Em sua temporada final, Succession atraiu menos da metade dos espectadores, em todas as plataformas, de Família Soprano ou Game of Thrones. Portanto, se esta série deu o que falar, o grupo foi selecionado. No entanto, sua sátira inquietante e mordaz dos ultrarricos exerceu uma influência descomunal em seu público. Se seu coração endureceu, ou se seu coração já estava pré-endurecido, uma espécie de conforto amotinado se criou, no qual prazer, inveja e indignação poderiam se entrelaçar.
Você poderia ter assistido ao episódio final usando um boné de beisebol preto Waystar Royco (embora os personagens prefiram a versão Loro Piana sem logotipo de $ 525) ou tomando seu café da manhã seguinte em uma caneca, disponível em tamanhos de cerca de 300 ou 400 ml, estampada com o e-mail de Tom , "YOU CAN'T MAKE A TOMLETTE WITHOUT BREAKING SOME GREGGS." (Brincadeira com a expressão "Você não pode fazer uma omelete sem quebrar os ovos")
Existem memes de Succession, GIFs, jogos com bebidas, remixes do tema hipnótico e frágil de Nicholas Britell. Há um subreddit dedicado a fofocas e observações falsas. Um exemplo de postagem descreve um boato de que Kendall tem pés pequenos: "Pés pequenos, pequenos". O Saturday Night Live criou uma paródia, Black Succession, embora o sketch tenha sido cortado por falta de tempo. No Twitter, os telespectadores agradeceram à HBO por transmitir o final no domingo do fim de semana do Memorial Day, garantindo à maioria dos trabalhadores um dia inteiro para se recuperar, ou reclamar amargamente da interrupção dos planos de feriado.
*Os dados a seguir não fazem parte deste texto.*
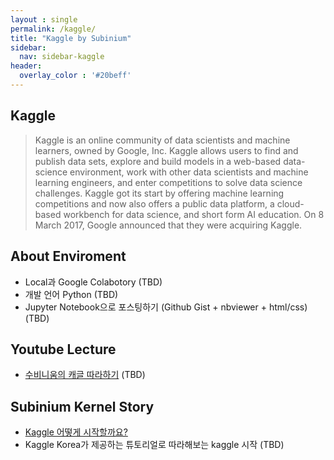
 ```yaml
---
layout : single
permalink: /kaggle/
title: "Kaggle by Subinium"
sidebar:
  nav: sidebar-kaggle
header:
  overlay_color : '#20beff'
---
```


## Kaggle

> Kaggle is an online community of data scientists and machine learners, owned by Google, Inc. Kaggle allows users to find and publish data sets, explore and build models in a web-based data-science environment, work with other data scientists and machine learning engineers, and enter competitions to solve data science challenges. Kaggle got its start by offering machine learning competitions and now also offers a public data platform, a cloud-based workbench for data science, and short form AI education. On 8 March 2017, Google announced that they were acquiring Kaggle.

## About Enviroment

- Local과 Google Colabotory (TBD)
- 개발 언어 Python (TBD)
- Jupyter Notebook으로 포스팅하기 (Github Gist + nbviewer + html/css) (TBD)

## Youtube Lecture

- [수비니움의 캐글 따라하기](/kaggle_tutorial) (TBD)

## Subinium Kernel Story

- [Kaggle 어떻게 시작할까요?](/kaggle-tips)
- Kaggle Korea가 제공하는 튜토리얼로 따라해보는 kaggle 시작 (TBD)
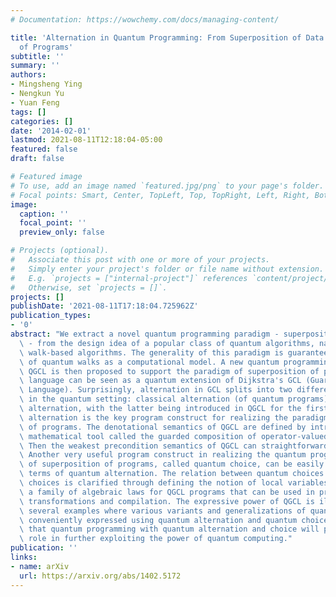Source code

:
 ```yaml
---
# Documentation: https://wowchemy.com/docs/managing-content/

title: 'Alternation in Quantum Programming: From Superposition of Data to Superposition
  of Programs'
subtitle: ''
summary: ''
authors:
- Mingsheng Ying
- Nengkun Yu
- Yuan Feng
tags: []
categories: []
date: '2014-02-01'
lastmod: 2021-08-11T12:18:04-05:00
featured: false
draft: false

# Featured image
# To use, add an image named `featured.jpg/png` to your page's folder.
# Focal points: Smart, Center, TopLeft, Top, TopRight, Left, Right, BottomLeft, Bottom, BottomRight.
image:
  caption: ''
  focal_point: ''
  preview_only: false

# Projects (optional).
#   Associate this post with one or more of your projects.
#   Simply enter your project's folder or file name without extension.
#   E.g. `projects = ["internal-project"]` references `content/project/deep-learning/index.md`.
#   Otherwise, set `projects = []`.
projects: []
publishDate: '2021-08-11T17:18:04.725962Z'
publication_types:
- '0'
abstract: "We extract a novel quantum programming paradigm - superposition of programs\
  \ - from the design idea of a popular class of quantum algorithms, namely quantum\
  \ walk-based algorithms. The generality of this paradigm is guaranteed by the universality\
  \ of quantum walks as a computational model. A new quantum programming language\
  \ QGCL is then proposed to support the paradigm of superposition of programs. This\
  \ language can be seen as a quantum extension of Dijkstra's GCL (Guarded Command\
  \ Language). Surprisingly, alternation in GCL splits into two different notions\
  \ in the quantum setting: classical alternation (of quantum programs) and quantum\
  \ alternation, with the latter being introduced in QGCL for the first time. Quantum\
  \ alternation is the key program construct for realizing the paradigm of superposition\
  \ of programs. The denotational semantics of QGCL are defined by introducing a new\
  \ mathematical tool called the guarded composition of operator-valued functions.\
  \ Then the weakest precondition semantics of QGCL can straightforwardly derived.\
  \ Another very useful program construct in realizing the quantum programming paradigm\
  \ of superposition of programs, called quantum choice, can be easily defined in\
  \ terms of quantum alternation. The relation between quantum choices and probabilistic\
  \ choices is clarified through defining the notion of local variables. We derive\
  \ a family of algebraic laws for QGCL programs that can be used in program verification,\
  \ transformations and compilation. The expressive power of QGCL is illustrated by\
  \ several examples where various variants and generalizations of quantum walks are\
  \ conveniently expressed using quantum alternation and quantum choice. We believe\
  \ that quantum programming with quantum alternation and choice will play an important\
  \ role in further exploiting the power of quantum computing."
publication: ''
links:
- name: arXiv
  url: https://arxiv.org/abs/1402.5172
---
```


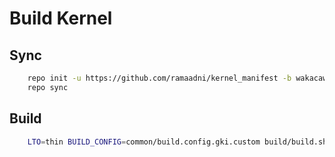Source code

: # Build Kernel
## Sync ###
```bash
    repo init -u https://github.com/ramaadni/kernel_manifest -b wakacaw --depth=1
    repo sync
```
## Build ###
```bash
    LTO=thin BUILD_CONFIG=common/build.config.gki.custom build/build.sh
```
Desde a segunda temporada, quase todos os episódios inspiraram reflexões concomitantes. Os escritores argumentaram que nós amamos Succession por causa do que a série diz sobre a América, o que diz sobre classe, o que diz sobre dinheiro, família, trauma e abuso. Esses personagens são como nós. Eles não são nada como nós. Eles são falsos. Eles são reais. Nós os odiamos. Nós os amamos. Estamos torcendo por eles. Será que estamos? Torcemos? Por que?
Porque agora sabemos: algumas das pessoas mais ricas do mundo conseguiram exatamente o que queriam. Algumas não. Nada disso realmente importava.
Ainda assim, a atração era inegável. Por alguns momentos, às vezes até por um episódio inteiro, o programa poderia atrair o espectador para a órbita de um personagem específico, então uma frase ou um olhar quebraria essa gravidade, deixando o mesmo espectador perdido no espaço.
Talvez você tenha se aliado por um tempo ao cabeça de vento libertário de Alan Ruck, Connor; ao fã de rap Narciso de Jeremy Strong, Kendall; à chefe feminina de Sarah Snook, Shiv; ou ao Pinóquio red pill de Kieran Culkin, Roman, o filho mais novo, ainda sonhando em se tornar um menino de verdade. Eles estavam todos feridos. Estavam todos sofrendo. Eles eram todos terríveis.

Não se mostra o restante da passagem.